Data section:
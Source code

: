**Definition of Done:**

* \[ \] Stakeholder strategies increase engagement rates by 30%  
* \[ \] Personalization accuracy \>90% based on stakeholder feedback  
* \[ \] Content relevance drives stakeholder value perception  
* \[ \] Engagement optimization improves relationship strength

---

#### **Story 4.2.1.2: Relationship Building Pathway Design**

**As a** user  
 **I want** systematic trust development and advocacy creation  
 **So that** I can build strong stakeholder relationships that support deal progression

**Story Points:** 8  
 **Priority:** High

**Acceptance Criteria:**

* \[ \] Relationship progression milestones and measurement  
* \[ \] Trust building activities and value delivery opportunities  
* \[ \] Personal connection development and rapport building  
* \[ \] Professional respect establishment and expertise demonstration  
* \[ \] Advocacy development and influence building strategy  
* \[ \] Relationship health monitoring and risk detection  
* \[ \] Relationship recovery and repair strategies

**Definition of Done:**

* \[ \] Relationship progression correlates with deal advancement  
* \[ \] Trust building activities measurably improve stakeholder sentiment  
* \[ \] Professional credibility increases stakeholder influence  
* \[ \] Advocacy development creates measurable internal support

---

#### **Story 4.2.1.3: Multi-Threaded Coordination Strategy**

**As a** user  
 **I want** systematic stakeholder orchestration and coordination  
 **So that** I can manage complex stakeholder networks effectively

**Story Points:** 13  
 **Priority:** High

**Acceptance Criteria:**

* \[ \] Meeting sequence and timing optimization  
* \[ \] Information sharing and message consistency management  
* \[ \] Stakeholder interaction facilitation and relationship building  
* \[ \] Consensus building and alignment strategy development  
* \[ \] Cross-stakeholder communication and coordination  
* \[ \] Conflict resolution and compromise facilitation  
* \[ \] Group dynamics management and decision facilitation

Directions for this task: Show every line in the entries where the string "support" occurs.

Result of the task:
 **So that** I can build strong stakeholder relationships that support deal progression
* \[ \] Advocacy development creates measurable internal support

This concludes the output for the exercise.